Loch of Lintrathen is a man-made loch occupying a glacial basin at the southern end of Glen Isla, approximately 13 km west of town of Kirriemuir in Angus, Scotland.

The small village of Bridgend of Lintrathen lies on the southern shore of the loch, which is owned by Scottish Water and used as a water supply reservoir as well as an important wildlife site. The loch has been the main water supply for the city of Dundee and Angus since 1875. The water in the Loch of Lintrathen feeds down from Backwater Reservoir 4 km to the north and exits it via sluices at Bridgend of Lintrathen, flowing southward past Lintrathen Mill in the ‘Melgam Water’, which has a confluence with the River Isla 3 km farther south at Airlie Castle. The loch has a surface area of 151.1 ha and its dam is an earthworks dam.

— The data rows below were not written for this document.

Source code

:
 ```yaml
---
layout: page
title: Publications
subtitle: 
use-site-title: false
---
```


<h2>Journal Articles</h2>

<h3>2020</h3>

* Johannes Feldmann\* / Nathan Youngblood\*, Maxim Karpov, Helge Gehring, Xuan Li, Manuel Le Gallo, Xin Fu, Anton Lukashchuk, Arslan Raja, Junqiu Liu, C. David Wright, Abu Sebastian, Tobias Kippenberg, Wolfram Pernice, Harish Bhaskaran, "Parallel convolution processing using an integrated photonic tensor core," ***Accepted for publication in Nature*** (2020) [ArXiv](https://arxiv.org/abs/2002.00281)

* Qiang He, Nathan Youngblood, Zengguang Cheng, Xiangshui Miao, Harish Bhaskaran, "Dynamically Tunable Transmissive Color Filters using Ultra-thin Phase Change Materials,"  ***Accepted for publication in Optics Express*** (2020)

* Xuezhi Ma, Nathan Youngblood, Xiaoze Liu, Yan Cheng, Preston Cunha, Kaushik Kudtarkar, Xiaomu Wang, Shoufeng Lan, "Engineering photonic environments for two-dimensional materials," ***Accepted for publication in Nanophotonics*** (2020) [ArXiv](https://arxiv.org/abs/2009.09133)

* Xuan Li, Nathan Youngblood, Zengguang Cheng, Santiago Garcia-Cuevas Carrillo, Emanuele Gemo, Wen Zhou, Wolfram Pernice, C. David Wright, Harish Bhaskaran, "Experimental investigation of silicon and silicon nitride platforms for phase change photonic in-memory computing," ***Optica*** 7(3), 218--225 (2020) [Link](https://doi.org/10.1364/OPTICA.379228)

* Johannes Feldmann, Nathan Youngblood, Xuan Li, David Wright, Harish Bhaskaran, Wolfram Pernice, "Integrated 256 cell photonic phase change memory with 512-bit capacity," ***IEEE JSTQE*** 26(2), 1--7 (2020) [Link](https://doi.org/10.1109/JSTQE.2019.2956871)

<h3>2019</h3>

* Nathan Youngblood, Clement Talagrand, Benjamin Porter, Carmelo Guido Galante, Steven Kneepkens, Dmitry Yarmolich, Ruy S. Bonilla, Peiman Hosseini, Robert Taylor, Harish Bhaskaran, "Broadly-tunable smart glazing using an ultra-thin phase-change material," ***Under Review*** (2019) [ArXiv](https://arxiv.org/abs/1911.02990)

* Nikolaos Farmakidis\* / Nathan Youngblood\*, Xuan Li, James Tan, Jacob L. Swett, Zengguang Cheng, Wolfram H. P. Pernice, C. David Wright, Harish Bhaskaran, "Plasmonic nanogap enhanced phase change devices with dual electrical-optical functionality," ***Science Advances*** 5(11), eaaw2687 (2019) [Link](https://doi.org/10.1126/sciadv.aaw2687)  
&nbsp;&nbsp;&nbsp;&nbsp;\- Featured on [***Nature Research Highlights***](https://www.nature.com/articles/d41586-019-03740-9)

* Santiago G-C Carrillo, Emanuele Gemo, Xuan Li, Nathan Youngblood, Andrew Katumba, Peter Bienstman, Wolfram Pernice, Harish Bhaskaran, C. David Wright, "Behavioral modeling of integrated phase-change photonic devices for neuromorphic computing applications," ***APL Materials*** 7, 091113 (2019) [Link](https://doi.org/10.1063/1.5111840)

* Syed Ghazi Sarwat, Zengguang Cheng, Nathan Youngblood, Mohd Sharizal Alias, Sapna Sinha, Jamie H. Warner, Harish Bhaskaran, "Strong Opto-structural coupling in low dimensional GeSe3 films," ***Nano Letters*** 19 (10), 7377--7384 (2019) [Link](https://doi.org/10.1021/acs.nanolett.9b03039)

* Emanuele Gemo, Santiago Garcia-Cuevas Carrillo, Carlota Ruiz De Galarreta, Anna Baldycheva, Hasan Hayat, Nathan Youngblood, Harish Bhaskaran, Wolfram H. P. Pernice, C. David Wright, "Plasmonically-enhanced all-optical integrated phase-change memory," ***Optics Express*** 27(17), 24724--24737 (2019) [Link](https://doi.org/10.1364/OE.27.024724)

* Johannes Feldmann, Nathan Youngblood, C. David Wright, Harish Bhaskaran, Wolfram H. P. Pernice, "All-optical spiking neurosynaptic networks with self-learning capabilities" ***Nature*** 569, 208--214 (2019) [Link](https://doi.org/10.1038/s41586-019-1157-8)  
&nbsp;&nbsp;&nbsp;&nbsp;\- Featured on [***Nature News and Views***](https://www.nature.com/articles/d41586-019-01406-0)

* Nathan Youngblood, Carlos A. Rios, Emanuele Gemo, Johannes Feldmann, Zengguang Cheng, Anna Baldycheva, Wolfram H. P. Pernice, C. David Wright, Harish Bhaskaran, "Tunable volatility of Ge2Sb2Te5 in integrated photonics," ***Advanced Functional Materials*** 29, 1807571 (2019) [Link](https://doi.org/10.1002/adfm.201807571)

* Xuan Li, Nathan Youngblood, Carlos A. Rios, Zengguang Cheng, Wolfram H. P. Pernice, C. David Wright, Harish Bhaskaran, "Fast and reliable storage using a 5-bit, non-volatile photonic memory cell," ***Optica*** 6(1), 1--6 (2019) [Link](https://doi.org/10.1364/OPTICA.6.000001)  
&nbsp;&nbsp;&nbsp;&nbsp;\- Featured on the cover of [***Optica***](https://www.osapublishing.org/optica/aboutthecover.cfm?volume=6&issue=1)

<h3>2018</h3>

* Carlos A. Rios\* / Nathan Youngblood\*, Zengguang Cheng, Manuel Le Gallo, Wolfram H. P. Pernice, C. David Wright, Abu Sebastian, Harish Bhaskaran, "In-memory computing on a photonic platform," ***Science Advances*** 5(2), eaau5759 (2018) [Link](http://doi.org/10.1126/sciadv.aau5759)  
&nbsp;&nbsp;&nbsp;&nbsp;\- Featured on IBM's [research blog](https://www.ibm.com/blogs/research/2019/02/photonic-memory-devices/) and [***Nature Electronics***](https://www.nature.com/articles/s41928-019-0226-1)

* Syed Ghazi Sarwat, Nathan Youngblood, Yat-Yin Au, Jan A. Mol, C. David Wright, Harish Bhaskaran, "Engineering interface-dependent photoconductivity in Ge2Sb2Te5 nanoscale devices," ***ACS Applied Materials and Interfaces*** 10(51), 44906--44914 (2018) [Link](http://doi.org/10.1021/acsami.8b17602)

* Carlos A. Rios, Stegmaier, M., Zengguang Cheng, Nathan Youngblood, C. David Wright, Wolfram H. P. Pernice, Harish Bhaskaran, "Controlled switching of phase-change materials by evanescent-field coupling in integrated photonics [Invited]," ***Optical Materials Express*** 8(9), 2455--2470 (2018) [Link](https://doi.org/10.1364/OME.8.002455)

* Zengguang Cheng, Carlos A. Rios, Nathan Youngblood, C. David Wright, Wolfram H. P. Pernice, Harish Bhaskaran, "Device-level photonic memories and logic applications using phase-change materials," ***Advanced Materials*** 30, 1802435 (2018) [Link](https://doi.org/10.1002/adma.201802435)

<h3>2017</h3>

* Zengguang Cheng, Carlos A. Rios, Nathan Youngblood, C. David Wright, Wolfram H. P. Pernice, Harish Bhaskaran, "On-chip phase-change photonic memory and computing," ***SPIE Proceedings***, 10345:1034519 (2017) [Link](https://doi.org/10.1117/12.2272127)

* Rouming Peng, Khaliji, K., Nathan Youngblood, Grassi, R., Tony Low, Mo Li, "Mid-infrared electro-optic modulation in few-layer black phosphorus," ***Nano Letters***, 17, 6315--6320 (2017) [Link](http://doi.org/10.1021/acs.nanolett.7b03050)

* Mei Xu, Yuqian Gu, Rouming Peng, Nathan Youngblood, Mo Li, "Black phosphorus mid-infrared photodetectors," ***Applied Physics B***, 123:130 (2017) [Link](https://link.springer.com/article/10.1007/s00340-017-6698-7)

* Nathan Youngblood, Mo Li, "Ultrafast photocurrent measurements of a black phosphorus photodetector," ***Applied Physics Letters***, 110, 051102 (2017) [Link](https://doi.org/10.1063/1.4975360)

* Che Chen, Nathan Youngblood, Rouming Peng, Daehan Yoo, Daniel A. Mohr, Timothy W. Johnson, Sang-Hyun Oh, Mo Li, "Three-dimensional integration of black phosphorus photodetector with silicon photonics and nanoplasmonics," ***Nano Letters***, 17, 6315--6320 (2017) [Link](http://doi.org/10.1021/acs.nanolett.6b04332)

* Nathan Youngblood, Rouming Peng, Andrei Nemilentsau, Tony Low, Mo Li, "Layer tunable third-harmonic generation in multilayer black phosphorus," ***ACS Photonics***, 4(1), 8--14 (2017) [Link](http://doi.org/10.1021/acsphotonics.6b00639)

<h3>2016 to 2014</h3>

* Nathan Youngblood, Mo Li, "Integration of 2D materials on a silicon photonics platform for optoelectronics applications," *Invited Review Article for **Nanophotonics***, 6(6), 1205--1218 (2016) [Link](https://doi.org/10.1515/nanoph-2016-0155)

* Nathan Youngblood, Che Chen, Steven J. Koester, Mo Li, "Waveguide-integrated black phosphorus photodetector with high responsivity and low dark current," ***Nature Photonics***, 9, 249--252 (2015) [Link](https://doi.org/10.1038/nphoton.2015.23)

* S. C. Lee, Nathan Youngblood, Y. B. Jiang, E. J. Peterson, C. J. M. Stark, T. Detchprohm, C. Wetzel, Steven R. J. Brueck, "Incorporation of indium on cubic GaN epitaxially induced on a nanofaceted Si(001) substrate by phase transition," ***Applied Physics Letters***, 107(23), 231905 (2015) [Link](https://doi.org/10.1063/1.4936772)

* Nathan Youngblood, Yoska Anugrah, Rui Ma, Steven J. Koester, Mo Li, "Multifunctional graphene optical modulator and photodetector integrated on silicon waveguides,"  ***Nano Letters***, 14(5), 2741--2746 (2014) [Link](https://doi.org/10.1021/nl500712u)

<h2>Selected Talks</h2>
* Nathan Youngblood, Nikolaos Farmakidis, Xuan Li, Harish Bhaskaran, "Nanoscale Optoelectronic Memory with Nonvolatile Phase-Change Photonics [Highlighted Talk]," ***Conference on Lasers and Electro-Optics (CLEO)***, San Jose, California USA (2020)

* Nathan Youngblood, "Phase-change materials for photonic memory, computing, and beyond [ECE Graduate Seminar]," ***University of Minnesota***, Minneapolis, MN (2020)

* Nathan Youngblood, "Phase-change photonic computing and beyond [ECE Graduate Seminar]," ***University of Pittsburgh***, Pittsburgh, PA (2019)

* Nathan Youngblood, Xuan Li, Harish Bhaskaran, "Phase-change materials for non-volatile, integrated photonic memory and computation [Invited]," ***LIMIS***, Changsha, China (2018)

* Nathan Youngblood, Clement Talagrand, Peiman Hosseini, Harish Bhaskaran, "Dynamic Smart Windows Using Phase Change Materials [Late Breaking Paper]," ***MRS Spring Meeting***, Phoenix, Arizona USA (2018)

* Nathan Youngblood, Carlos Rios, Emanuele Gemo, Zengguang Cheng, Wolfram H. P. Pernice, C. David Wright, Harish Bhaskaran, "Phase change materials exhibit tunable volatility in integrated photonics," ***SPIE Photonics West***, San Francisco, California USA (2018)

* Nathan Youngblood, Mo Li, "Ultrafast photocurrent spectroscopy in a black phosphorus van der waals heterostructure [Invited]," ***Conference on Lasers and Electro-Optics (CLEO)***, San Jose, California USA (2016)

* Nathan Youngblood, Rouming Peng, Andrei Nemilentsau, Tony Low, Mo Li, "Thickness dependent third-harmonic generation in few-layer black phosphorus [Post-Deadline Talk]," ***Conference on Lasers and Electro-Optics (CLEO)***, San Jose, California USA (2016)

Loch of Lintrathen is a mid-altitude oligotrophic-mesotrophic loch, which supports large numbers of birds. There are internationally important numbers of greylag geese, with 3% of the Iceland population over-wintering at the site. Other wildlife includes whooper swans, otters and osprey, and the loch is used for trout fishing. The fishing is managed by the Lintrathen Angling Club and both brown and rainbow trout are fished for.

As well as being recognised as a wetland of international importance under the Ramsar Convention, Loch of Lintrathen has also been designated a Special Protection Area and a Site of Special Scientific Interest. The Ramsar Site includes an area of marshland in the north-west, a total of 217 hectares being protected. The loch and surrounding area is also maintained as a nature reserve by the Scottish Wildlife Trust.